Big data and artificial intelligence are reshaping our world. Earlier this month, at Computefest 2018, organized by the Institute for Applied Computational Science at Harvard University, held the symposium, “The Digital Doctor: Health Care in an Age of AI and Big Data.” Speakers were:
- Finale Doshi-Velez, PhD, Assistant Professor of Computer Science, Harvard University
- Matt Might, Director, Hugh Kaul Personalized Medicine Institute, University of Alabama at Birmingham
- John Brownstein, PhD, Chief Innovation Officer and Director, Computational Epidemiology Lab, Boston Children’s Hospital
- Marzyeh Ghassemi, PhD, Visiting Researcher, Google’s Verily; Postdoctoral Fellow, Computer Science and Artificial Intelligence Lab, Massachusetts Institute of Technology
- Jennifer Chayes, Managing Director, Microsoft Research New England and New York City
- Emery Brown, PhD, Professor of Medical Engineering and Computational Neuroscience, Massachusetts Institute of Technology
Here are Vector’s five takeaways from the symposium:
1) The use of big data and artificial intelligence in medicine should start with improving patient experience.
Computational science can improve a patient’s health care journey. From developing an “n-of-1” drug for a rare disease, to managing HIV treatment with machine learning, to creating websites for parents to better understand their children’s symptoms, the core focus needs to be the clinical benefit.
2) Technology is just another member of the team.
Machine learning, artificial intelligence and big data all present both solutions and problems when applied to health care. For example, Chayes noted that cancer immunotherapy – which uses components of a patient’s own immune system to fight off cancer cells – has historically only worked for a small subset of patients. Machine learning technologies can predict immunogenicity, identify existing immunotherapies that will work for some patients and aid in developing new ones for others. But tapping the necessary data poses challenges: It is distributed across a huge range of modalities – genes, proteins, immune responses, clinical symptoms. “Technology is just another member of the team, with its own strengths and flaws,” Chayes said. In medicine, technology and computational science can do some things better than others.
3) Life happens outside of the clinic.
Big data collection can track what patients are really experiencing in their daily lives. Ghassemi spoke about the power of digital phenotyping — moment-by-moment data compiled from personal devices like smartphones and quantified for analysis and application. Data collection can be active, input by patients themselves, or passive, recorded automatically. What patients report to health care providers during clinical visits usually isn’t the full picture, so digital phenotyping can give a more holistic and accurate understanding.

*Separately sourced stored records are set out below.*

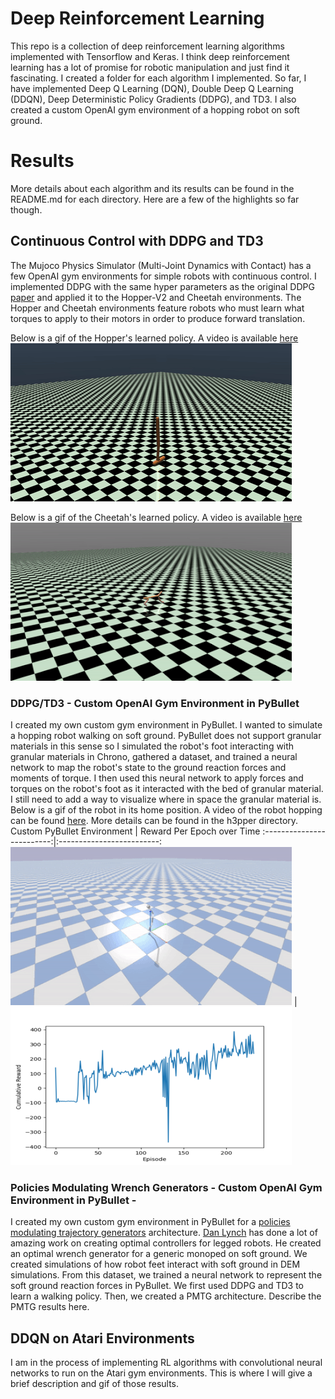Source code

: # Deep Reinforcement Learning
This repo is a collection of deep reinforcement learning algorithms implemented with Tensorflow and Keras. I think deep reinforcement learning has a lot of promise for robotic manipulation and just find it fascinating. I created a folder for each algorithm I implemented. So far, I have implemented Deep Q Learning (DQN), Double Deep Q Learning (DDQN), Deep Deterministic Policy Gradients (DDPG), and TD3. I also created a custom OpenAI gym environment of a hopping robot on soft ground. 


# Results 
More details about each algorithm and its results can be found in the README.md for each directory. Here are a few of the highlights so far though.
## Continuous Control with DDPG and TD3
The Mujoco Physics Simulator (Multi-Joint Dynamics with Contact) has a few OpenAI gym environments for simple robots with continuous control. I implemented DDPG with the same hyper parameters as the original DDPG [paper](https://arxiv.org/abs/1509.02971) and applied it to the Hopper-V2 and Cheetah environments. The Hopper and Cheetah environments feature robots who must learn what torques to apply to their motors in order to produce forward translation. <br />

Below is a gif of the Hopper's learned policy. A video is available [here](https://youtu.be/E0tvLX5sxv0?t=281) <br />
![](DDPG/media/hopper_learned_policy.gif)

Below is a gif of the Cheetah's learned policy. A video is available [here](https://youtu.be/DQCQSEspLhs) <br />
![](DDPG/media/cheetah2.gif)


### DDPG/TD3 - Custom OpenAI Gym Environment in PyBullet 
I created my own custom gym environment in PyBullet. I wanted to simulate a hopping robot walking on soft ground. PyBullet does not support granular materials in this sense so I simulated the robot's foot interacting with granular materials in Chrono, gathered a dataset, and trained a neural network to map the robot's state to the ground reaction forces and moments of torque. I then used this neural network to apply forces and torques on the robot's foot as it interacted with the bed of granular material. I still need to add a way to visualize where in space the granular material is. Below is a gif of the robot in its home position. A video of the robot hopping can be found [here](https://youtu.be/-Q_36Qi5CVc). More details can be found in the h3pper directory. <br />
Custom PyBullet Environment             |  Reward Per Epoch over Time
:-------------------------:|:-------------------------:
![](DDPG/media/h3pper_DDPG.gif)  | ![](DDPG/media/DDPG_h3pper_3.png)

### Policies Modulating Wrench Generators - Custom OpenAI Gym Environment in PyBullet -
I created my own custom gym environment in PyBullet for a [policies modulating trajectory generators](https://arxiv.org/abs/1910.02812) architecture. [Dan Lynch](https://robotics.northwestern.edu/people/profiles/students/lynch-dan.html) has done a lot of amazing work on creating optimal controllers for legged robots. He created an optimal wrench generator for a generic monoped on soft ground. We created simulations of how robot feet interact with soft ground in DEM simulations. From this dataset, we trained a neural network to represent the soft ground reaction forces in PyBullet. We first used DDPG and TD3 to learn a walking policy. Then, we created a PMTG architecture. Describe the PMTG results here. 

## DDQN on Atari Environments 
I am in the process of implementing RL algorithms with convolutional neural networks to run on the Atari gym environments. This is where I will give a brief description and gif of those results. 

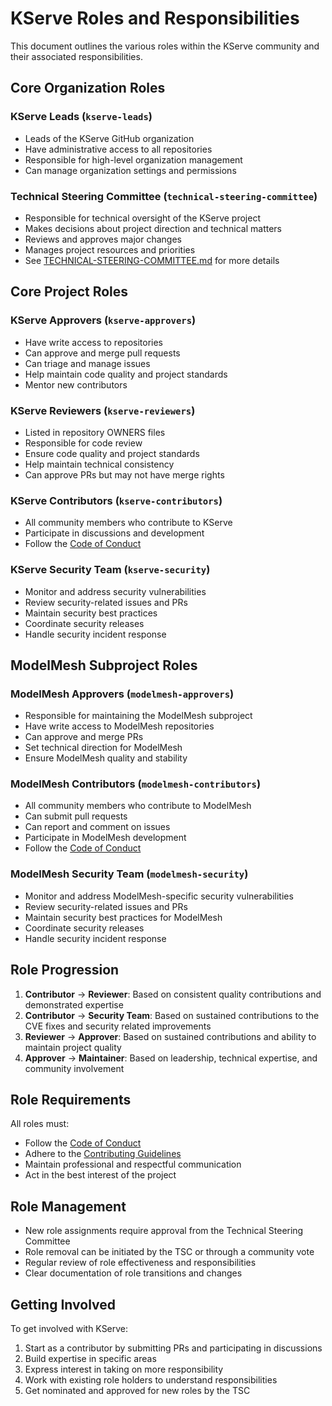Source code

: # KServe Roles and Responsibilities

This document outlines the various roles within the KServe community and their associated responsibilities.

## Core Organization Roles

### KServe Leads (`kserve-leads`)
- Leads of the KServe GitHub organization
- Have administrative access to all repositories
- Responsible for high-level organization management
- Can manage organization settings and permissions

### Technical Steering Committee (`technical-steering-committee`)
- Responsible for technical oversight of the KServe project
- Makes decisions about project direction and technical matters
- Reviews and approves major changes
- Manages project resources and priorities
- See [TECHNICAL-STEERING-COMMITTEE.md](./TECHNICAL-STEERING-COMMITTEE.md) for more details

## Core Project Roles

### KServe Approvers (`kserve-approvers`)
- Have write access to repositories
- Can approve and merge pull requests
- Can triage and manage issues
- Help maintain code quality and project standards
- Mentor new contributors

### KServe Reviewers (`kserve-reviewers`)
- Listed in repository OWNERS files
- Responsible for code review
- Ensure code quality and project standards
- Help maintain technical consistency
- Can approve PRs but may not have merge rights

### KServe Contributors (`kserve-contributors`)
- All community members who contribute to KServe
- Participate in discussions and development
- Follow the [Code of Conduct](./CODE_OF_CONDUCT.md)

### KServe Security Team (`kserve-security`)
- Monitor and address security vulnerabilities
- Review security-related issues and PRs
- Maintain security best practices
- Coordinate security releases
- Handle security incident response

## ModelMesh Subproject Roles

### ModelMesh Approvers (`modelmesh-approvers`)
- Responsible for maintaining the ModelMesh subproject
- Have write access to ModelMesh repositories
- Can approve and merge PRs
- Set technical direction for ModelMesh
- Ensure ModelMesh quality and stability

### ModelMesh Contributors (`modelmesh-contributors`)
- All community members who contribute to ModelMesh
- Can submit pull requests
- Can report and comment on issues
- Participate in ModelMesh development
- Follow the [Code of Conduct](./CODE_OF_CONDUCT.md)

### ModelMesh Security Team (`modelmesh-security`)
- Monitor and address ModelMesh-specific security vulnerabilities
- Review security-related issues and PRs
- Maintain security best practices for ModelMesh
- Coordinate security releases
- Handle security incident response


## Role Progression

1. **Contributor** → **Reviewer**: Based on consistent quality contributions and demonstrated expertise
2. **Contributor** → **Security Team**: Based on sustained contributions to the CVE fixes and security related improvements
3. **Reviewer** → **Approver**: Based on sustained contributions and ability to maintain project quality
4. **Approver** → **Maintainer**: Based on leadership, technical expertise, and community involvement


## Role Requirements

All roles must:
- Follow the [Code of Conduct](./CODE_OF_CONDUCT.md)
- Adhere to the [Contributing Guidelines](./CONTRIBUTING.md)
- Maintain professional and respectful communication
- Act in the best interest of the project

## Role Management

- New role assignments require approval from the Technical Steering Committee
- Role removal can be initiated by the TSC or through a community vote
- Regular review of role effectiveness and responsibilities
- Clear documentation of role transitions and changes

## Getting Involved

To get involved with KServe:
1. Start as a contributor by submitting PRs and participating in discussions
2. Build expertise in specific areas
3. Express interest in taking on more responsibility
4. Work with existing role holders to understand responsibilities
5. Get nominated and approved for new roles by the TSC 
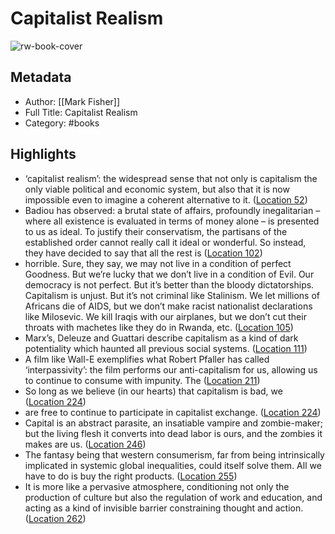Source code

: # Capitalist Realism

![rw-book-cover](https://images-na.ssl-images-amazon.com/images/I/51n9nzgNnoL._SL200_.jpg)

## Metadata
- Author: [[Mark Fisher]]
- Full Title: Capitalist Realism
- Category: #books

## Highlights
- ‘capitalist realism’: the widespread sense that not only is capitalism the only viable political and economic system, but also that it is now impossible even to imagine a coherent alternative to it. ([Location 52](https://readwise.io/to_kindle?action=open&asin=B008H3WB36&location=52))
- Badiou has observed: a brutal state of affairs, profoundly inegalitarian – where all existence is evaluated in terms of money alone – is presented to us as ideal. To justify their conservatism, the partisans of the established order cannot really call it ideal or wonderful. So instead, they have decided to say that all the rest is ([Location 102](https://readwise.io/to_kindle?action=open&asin=B008H3WB36&location=102))
- horrible. Sure, they say, we may not live in a condition of perfect Goodness. But we’re lucky that we don’t live in a condition of Evil. Our democracy is not perfect. But it’s better than the bloody dictatorships. Capitalism is unjust. But it’s not criminal like Stalinism. We let millions of Africans die of AIDS, but we don’t make racist nationalist declarations like Milosevic. We kill Iraqis with our airplanes, but we don’t cut their throats with machetes like they do in Rwanda, etc. ([Location 105](https://readwise.io/to_kindle?action=open&asin=B008H3WB36&location=105))
- Marx’s, Deleuze and Guattari describe capitalism as a kind of dark potentiality which haunted all previous social systems. ([Location 111](https://readwise.io/to_kindle?action=open&asin=B008H3WB36&location=111))
- A film like Wall-E exemplifies what Robert Pfaller has called ‘interpassivity’: the film performs our anti-capitalism for us, allowing us to continue to consume with impunity. The ([Location 211](https://readwise.io/to_kindle?action=open&asin=B008H3WB36&location=211))
- So long as we believe (in our hearts) that capitalism is bad, we ([Location 224](https://readwise.io/to_kindle?action=open&asin=B008H3WB36&location=224))
- are free to continue to participate in capitalist exchange. ([Location 224](https://readwise.io/to_kindle?action=open&asin=B008H3WB36&location=224))
- Capital is an abstract parasite, an insatiable vampire and zombie-maker; but the living flesh it converts into dead labor is ours, and the zombies it makes are us. ([Location 246](https://readwise.io/to_kindle?action=open&asin=B008H3WB36&location=246))
- The fantasy being that western consumerism, far from being intrinsically implicated in systemic global inequalities, could itself solve them. All we have to do is buy the right products. ([Location 255](https://readwise.io/to_kindle?action=open&asin=B008H3WB36&location=255))
- It is more like a pervasive atmosphere, conditioning not only the production of culture but also the regulation of work and education, and acting as a kind of invisible barrier constraining thought and action. ([Location 262](https://readwise.io/to_kindle?action=open&asin=B008H3WB36&location=262))
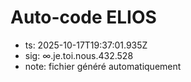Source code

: # Auto-code ELIOS
- ts: 2025-10-17T19:37:01.935Z
- sig: ∞.je.toi.nous.432.528
- note: fichier généré automatiquement
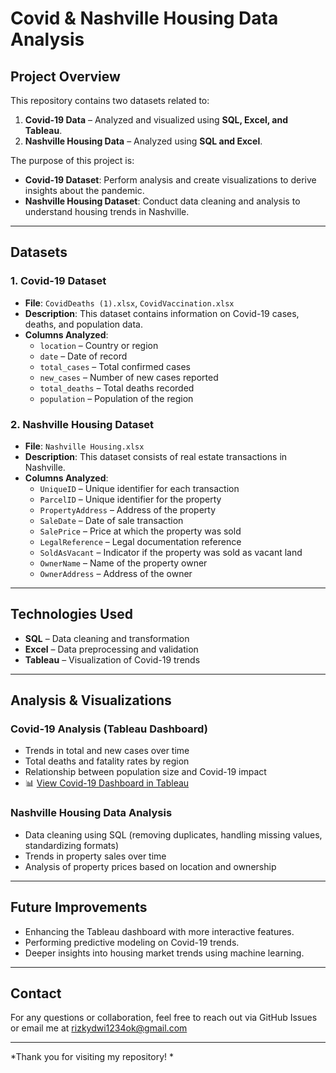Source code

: # Covid & Nashville Housing Data Analysis

##  Project Overview
This repository contains two datasets related to:
1. **Covid-19 Data** – Analyzed and visualized using **SQL, Excel, and Tableau**.
2. **Nashville Housing Data** – Analyzed using **SQL and Excel**.

The purpose of this project is:
- **Covid-19 Dataset**: Perform analysis and create visualizations to derive insights about the pandemic.
- **Nashville Housing Dataset**: Conduct data cleaning and analysis to understand housing trends in Nashville.

---

##  Datasets
### 1. Covid-19 Dataset
- **File**: `CovidDeaths (1).xlsx`, `CovidVaccination.xlsx`
- **Description**: This dataset contains information on Covid-19 cases, deaths, and population data.
- **Columns Analyzed**:
  - `location` – Country or region
  - `date` – Date of record
  - `total_cases` – Total confirmed cases
  - `new_cases` – Number of new cases reported
  - `total_deaths` – Total deaths recorded
  - `population` – Population of the region

### 2. Nashville Housing Dataset
- **File**: `Nashville Housing.xlsx`
- **Description**: This dataset consists of real estate transactions in Nashville.
- **Columns Analyzed**:
  - `UniqueID` – Unique identifier for each transaction
  - `ParcelID` – Unique identifier for the property
  - `PropertyAddress` – Address of the property
  - `SaleDate` – Date of sale transaction
  - `SalePrice` – Price at which the property was sold
  - `LegalReference` – Legal documentation reference
  - `SoldAsVacant` – Indicator if the property was sold as vacant land
  - `OwnerName` – Name of the property owner
  - `OwnerAddress` – Address of the owner

---

##  Technologies Used
- **SQL** – Data cleaning and transformation
- **Excel** – Data preprocessing and validation
- **Tableau** – Visualization of Covid-19 trends

---

##  Analysis & Visualizations
### **Covid-19 Analysis (Tableau Dashboard)**
- Trends in total and new cases over time
- Total deaths and fatality rates by region
- Relationship between population size and Covid-19 impact
- 📊 [View Covid-19 Dashboard in Tableau](https://public.tableau.com/app/profile/rizky.dwi.hariyadi/viz/CovidDashboard_17379668376100/Dashboard1)

### **Nashville Housing Data Analysis**
- Data cleaning using SQL (removing duplicates, handling missing values, standardizing formats)
- Trends in property sales over time
- Analysis of property prices based on location and ownership

---



##  Future Improvements
- Enhancing the Tableau dashboard with more interactive features.
- Performing predictive modeling on Covid-19 trends.
- Deeper insights into housing market trends using machine learning.

---

##  Contact
For any questions or collaboration, feel free to reach out via GitHub Issues or email me at rizkydwi1234ok@gmail.com

---

*Thank you for visiting my repository! *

4) Existing technologies and datasets are being harnessed in new and exciting ways.
Brownstein’s talk explored how existing technologies are being used in novel ways to gather health care data, improve patient outcomes and give patients more access and autonomy in making health care decisions. He continually asks, “In what areas can digital data optimize patient care throughout the whole process?” Those areas include public health, where crowdsourcing data already present on widely used websites and applications can yield insights. For example, Yelp reviews for tracking food poisoning and Instagram disclosures about misuse of prescription medications, coupled with machine learning technologies, can be used to identify trends.
5) Data is the greatest drug of the 21st century.
Matt Might’s experience creating a one-of-a-kind drug for his young son exemplifies where data-driven health care is headed. When his son was first diagnosed, his disease was assumed to be one-of-a-kind, until a blog post Might wrote went viral and families across the globe began contacting him. Ultimately, 58 patients joined a protocol for rare diseases at the NIH that generated immense amounts of data, including clear biomarkers for the disease and potential diagnostics. From there, Might and fellow researchers determined the mutation causing the disease, identified an inhibitor that rescues the gene’s function, screened 200,000 molecules that would interact with the inhibitor, used deep learning methods to investigate toxicity, discovered an over-the-counter drug that corresponded to the inhibitor and successfully lobbied for “Right to Try” legislation, bypassing the traditional FDA approval process. Might then asked: could this process be repeated, on an accelerated timeline? Using his precision medicine “algorithm,” his team was able to take five rare diseases from patients to proposed pills in just one year.